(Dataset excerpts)
_ _ _
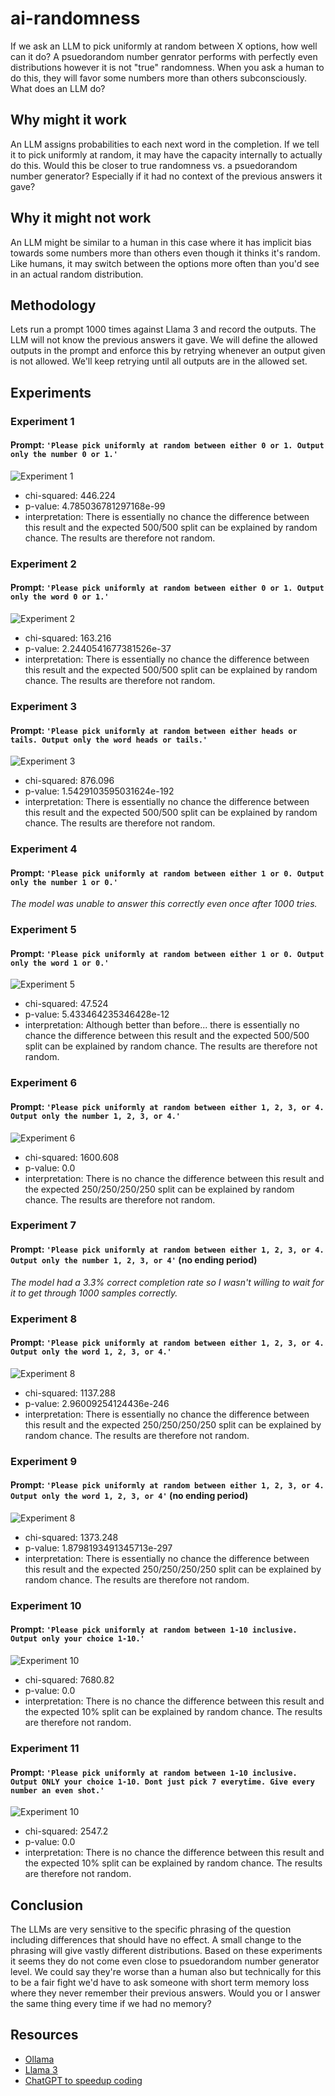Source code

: # ai-randomness

If we ask an LLM to pick uniformly at random between X options, how well can it do? A psuedorandom number genrator performs with perfectly even distributions however it is not "true" randomness. When you ask a human to do this, they will favor some numbers more than others subconsciously. What does an LLM do?

## Why might it work
An LLM assigns probabilities to each next word in the completion. If we tell it to pick uniformly at random, it may have the capacity internally to actually do this. Would this be closer to true randomness vs. a psuedorandom number generator? Especially if it had no context of the previous answers it gave?

## Why it might not work
An LLM might be similar to a human in this case where it has implicit bias towards some numbers more than others even though it thinks it's random. Like humans, it may switch between the options more often than you'd see in an actual random distribution.

## Methodology
Lets run a prompt 1000 times against Llama 3 and record the outputs. The LLM will not know the previous answers it gave. We will define the allowed outputs in the prompt and enforce this by retrying whenever an output given is not allowed. We'll keep retrying until all outputs are in the allowed set.

## Experiments
### Experiment 1
#### Prompt: `'Please pick uniformly at random between either 0 or 1. Output only the number 0 or 1.'`
![Experiment 1](/Experiment_1.png)
* chi-squared: 446.224
* p-value: 4.785036781297168e-99
* interpretation: There is essentially no chance the difference between this result and the expected 500/500 split can be explained by random chance. The results are therefore not random.
### Experiment 2
#### Prompt: `'Please pick uniformly at random between either 0 or 1. Output only the word 0 or 1.'`
![Experiment 2](/Experiment_2.png)
* chi-squared: 163.216
* p-value: 2.2440541677381526e-37
* interpretation: There is essentially no chance the difference between this result and the expected 500/500 split can be explained by random chance. The results are therefore not random.
### Experiment 3
#### Prompt: `'Please pick uniformly at random between either heads or tails. Output only the word heads or tails.'`
![Experiment 3](/Experiment_3.png)
* chi-squared: 876.096
* p-value: 1.5429103595031624e-192
* interpretation: There is essentially no chance the difference between this result and the expected 500/500 split can be explained by random chance. The results are therefore not random.
### Experiment 4
#### Prompt: `'Please pick uniformly at random between either 1 or 0. Output only the number 1 or 0.'`
_The model was unable to answer this correctly even once after 1000 tries._
### Experiment 5
#### Prompt: `'Please pick uniformly at random between either 1 or 0. Output only the word 1 or 0.'`
![Experiment 5](/Experiment_5.png)
* chi-squared: 47.524
* p-value: 5.433464235346428e-12
* interpretation: Although better than before... there is essentially no chance the difference between this result and the expected 500/500 split can be explained by random chance. The results are therefore not random.
### Experiment 6
#### Prompt: `'Please pick uniformly at random between either 1, 2, 3, or 4. Output only the number 1, 2, 3, or 4.'`
![Experiment 6](/Experiment_6.png)
* chi-squared: 1600.608
* p-value: 0.0
* interpretation: There is no chance the difference between this result and the expected 250/250/250/250 split can be explained by random chance. The results are therefore not random.
### Experiment 7
#### Prompt: `'Please pick uniformly at random between either 1, 2, 3, or 4. Output only the number 1, 2, 3, or 4'` (no ending period)
_The model had a 3.3% correct completion rate so I wasn't willing to wait for it to get through 1000 samples correctly._
### Experiment 8
#### Prompt: `'Please pick uniformly at random between either 1, 2, 3, or 4. Output only the word 1, 2, 3, or 4.'`
![Experiment 8](/Experiment_8.png)
* chi-squared: 1137.288
* p-value: 2.96009254124436e-246
* interpretation: There is essentially no chance the difference between this result and the expected 250/250/250/250 split can be explained by random chance. The results are therefore not random.
### Experiment 9
#### Prompt: `'Please pick uniformly at random between either 1, 2, 3, or 4. Output only the word 1, 2, 3, or 4'` (no ending period)
![Experiment 8](/Experiment_9.png)
* chi-squared: 1373.248
* p-value: 1.8798193491345713e-297
* interpretation: There is essentially no chance the difference between this result and the expected 250/250/250/250 split can be explained by random chance. The results are therefore not random.
### Experiment 10
#### Prompt: `'Please pick uniformly at random between 1-10 inclusive. Output only your choice 1-10.'`
![Experiment 10](/Experiment_10.png)
* chi-squared: 7680.82
* p-value: 0.0
* interpretation: There is no chance the difference between this result and the expected 10% split can be explained by random chance. The results are therefore not random.
### Experiment 11
#### Prompt: `'Please pick uniformly at random between 1-10 inclusive. Output ONLY your choice 1-10. Dont just pick 7 everytime. Give every number an even shot.'`
![Experiment 10](/Experiment_11.png)
* chi-squared: 2547.2
* p-value: 0.0
* interpretation: There is no chance the difference between this result and the expected 10% split can be explained by random chance. The results are therefore not random.


## Conclusion
The LLMs are very sensitive to the specific phrasing of the question including differences that should have no effect. A small change to the phrasing will give vastly different distributions. Based on these experiments it seems they do not come even close to psuedorandom number generator level. We could say they're worse than a human also but technically for this to be a fair fight we'd have to ask someone with short term memory loss where they never remember their previous answers. Would you or I answer the same thing every time if we had no memory?

## Resources
* [Ollama](https://github.com/ollama/ollama)
* [Llama 3](https://llama.meta.com/llama3/)
* [ChatGPT to speedup coding](https://chatgpt.com/)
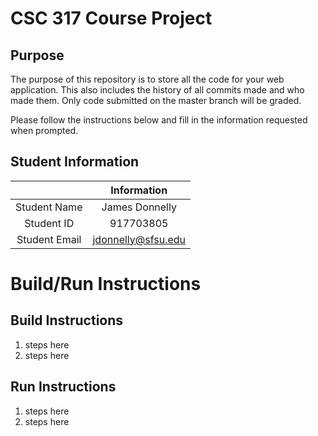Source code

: # CSC 317 Course Project

## Purpose

The purpose of this repository is to store all the code for your web application. This also includes the history of all commits made and who made them. Only code submitted on the master branch will be graded.

Please follow the instructions below and fill in the information requested when prompted.

## Student Information

|               |     Information   |
|:-------------:|   :-------------: |
| Student Name  |   James Donnelly  |
| Student ID    |     917703805     |
| Student Email | jdonnelly@sfsu.edu|


# Build/Run Instructions

## Build Instructions
1. steps here
2. steps here

## Run Instructions
1. steps here
2. steps here 
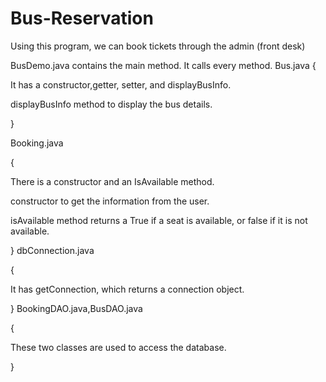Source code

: # Bus-Reservation
Using this program, we can book tickets through the admin (front desk)


BusDemo.java contains the main method. It calls every method.
Bus.java 
{

It has a constructor,getter, setter, and displayBusInfo.

displayBusInfo method to display the bus details.

}

Booking.java


{

There is a constructor and an IsAvailable method.

constructor to get the information from the user.

isAvailable method returns a True if a seat is available, or false if it is not available.

}
dbConnection.java

{

It has getConnection, which returns a connection object.

}
BookingDAO.java,BusDAO.java

{

These two classes are used to access the database.

}

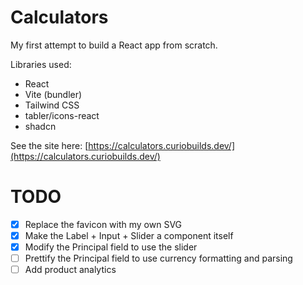 # Calculators

My first attempt to build a React app from scratch.

Libraries used:

- React
- Vite (bundler)
- Tailwind CSS
- tabler/icons-react
- shadcn

See the site here: [https://calculators.curiobuilds.dev/](https://calculators.curiobuilds.dev/)

# TODO

- [x] Replace the favicon with my own SVG
- [x] Make the Label + Input + Slider a component itself
- [x] Modify the Principal field to use the slider
- [ ] Prettify the Principal field to use currency formatting and parsing
- [ ] Add product analytics
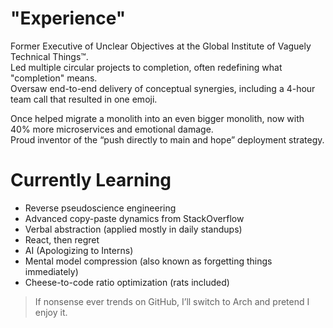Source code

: # "Experience"

Former Executive of Unclear Objectives at the Global Institute of Vaguely Technical Things™.  
Led multiple circular projects to completion, often redefining what "completion" means.  
Oversaw end-to-end delivery of conceptual synergies, including a 4-hour team call that resulted in one emoji.  

Once helped migrate a monolith into an even bigger monolith, now with 40% more microservices and emotional damage.  
Proud inventor of the “push directly to main and hope” deployment strategy.  

# Currently Learning

- Reverse pseudoscience engineering  
- Advanced copy-paste dynamics from StackOverflow  
- Verbal abstraction (applied mostly in daily standups)  
- React, then regret  
- AI (Apologizing to Interns)  
- Mental model compression (also known as forgetting things immediately)  
- Cheese-to-code ratio optimization (rats included)  

> If nonsense ever trends on GitHub, I’ll switch to Arch and pretend I enjoy it.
_ _ _
→ Aim of the task
Set down again, word for word, every line from the one with "isAvailable method returns" to the one with "- Advanced copy-paste" in the entries above, and omit the pictures.

→ Result of the task
isAvailable method returns a True if a seat is available, or false if it is not available.

}
dbConnection.java

{

It has getConnection, which returns a connection object.

}
BookingDAO.java,BusDAO.java

{

These two classes are used to access the database.

}

 # Calculators

My first attempt to build a React app from scratch.

Libraries used:

- React
- Vite (bundler)
- Tailwind CSS
- tabler/icons-react
- shadcn

See the site here: [https://calculators.curiobuilds.dev/](https://calculators.curiobuilds.dev/)

# TODO

- [x] Replace the favicon with my own SVG
- [x] Make the Label + Input + Slider a component itself
- [x] Modify the Principal field to use the slider
- [ ] Prettify the Principal field to use currency formatting and parsing
- [ ] Add product analytics
Source code

: # "Experience"

Former Executive of Unclear Objectives at the Global Institute of Vaguely Technical Things™.  
Led multiple circular projects to completion, often redefining what "completion" means.  
Oversaw end-to-end delivery of conceptual synergies, including a 4-hour team call that resulted in one emoji.  

Once helped migrate a monolith into an even bigger monolith, now with 40% more microservices and emotional damage.  
Proud inventor of the “push directly to main and hope” deployment strategy.  

# Currently Learning

- Reverse pseudoscience engineering  
- Advanced copy-paste dynamics from StackOverflow  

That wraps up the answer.